At a time when the United Kingdom seems intent on ripping itself apart, it’s a good time for a drama which shows how the kingdoms became united in the first place.
The Last Kingdom (BBC2, Thursdays, 9pm) returned this week with an opening episode short on broadsword action and long on political intriguing.
In Wessex, the pale and floppy-haired King Alfred, who looks like he would be more at home wandering a student hall of residence in a My Chemical Romance T-shirt, is planning on backing a bid to drive the Danes from Northumbria, and cementing his Christian Saxon powerbase.
In Cumbraland, devious bishops are installing puppet kings and rallying against their Viking overlords, justified by a PR campaign claiming divine intervention.
Meanwhile, our hero Uhtred is drinking, waving his sword around and attaching himself to any cause that looks like to might bring him revenge on those who have wronged him.

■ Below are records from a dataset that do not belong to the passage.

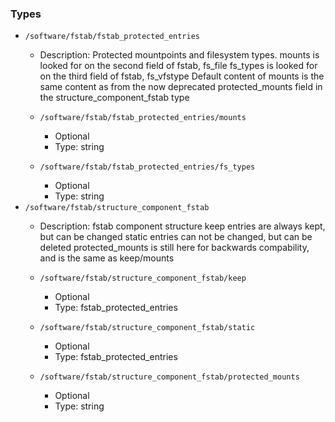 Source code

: 
### Types

 - `/software/fstab/fstab_protected_entries`
    - Description:
Protected mountpoints and filesystem types.
mounts is looked for on the second field of fstab, fs_file
fs_types is looked for on the third field of fstab, fs_vfstype
Default content of mounts is the same content as from the now deprecated
protected_mounts field in the structure_component_fstab type

    - `/software/fstab/fstab_protected_entries/mounts`
        - Optional
        - Type: string
    - `/software/fstab/fstab_protected_entries/fs_types`
        - Optional
        - Type: string
 - `/software/fstab/structure_component_fstab`
    - Description:
fstab component structure
keep entries are always kept, but can be changed
static entries can not be changed, but can be deleted
protected_mounts is still here for backwards compability, and is the same as keep/mounts

    - `/software/fstab/structure_component_fstab/keep`
        - Optional
        - Type: fstab_protected_entries
    - `/software/fstab/structure_component_fstab/static`
        - Optional
        - Type: fstab_protected_entries
    - `/software/fstab/structure_component_fstab/protected_mounts`
        - Optional
        - Type: string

It’s all a good excuse for some spittle-flecked, actorly bellowing, flagon-swilling and backslapping, yet it’s also a bit clunky, a bit sanitised, even if Uhtred does “find a goat in a skirt pretty”.
It can get a bit confusing, working out your Ragnars from your Kjartans, your Guthreds from your Guthrems, but a good rule of thumb seems to be the Vikings wear eyeliner.
However, the plot is the thing, and this episode set up everything nicely for the series, with several new villains, and if the new ‘divine’ king of Cumbraland, Guthred, doesn’t turn out to be a cad of the first order, I’ll be amazed.
We have yet to see the Scots, but my guess is there will be no referendums, as the kingdoms are forged in fire and steel.
The Replacement (BBC1, Mondays, 9pm) had you wondering whether heroine Ellen really was paranoid. However, the finale – which turned into Scrapheap Challenge – was a dismal failure.
Watching daytime TV is an eye-opener, especially the ads you never see on primetime. Can you anyone tell me, however, if VIPoo – a scent to disguise embarrassing toilet odours – is real or a very funny parody?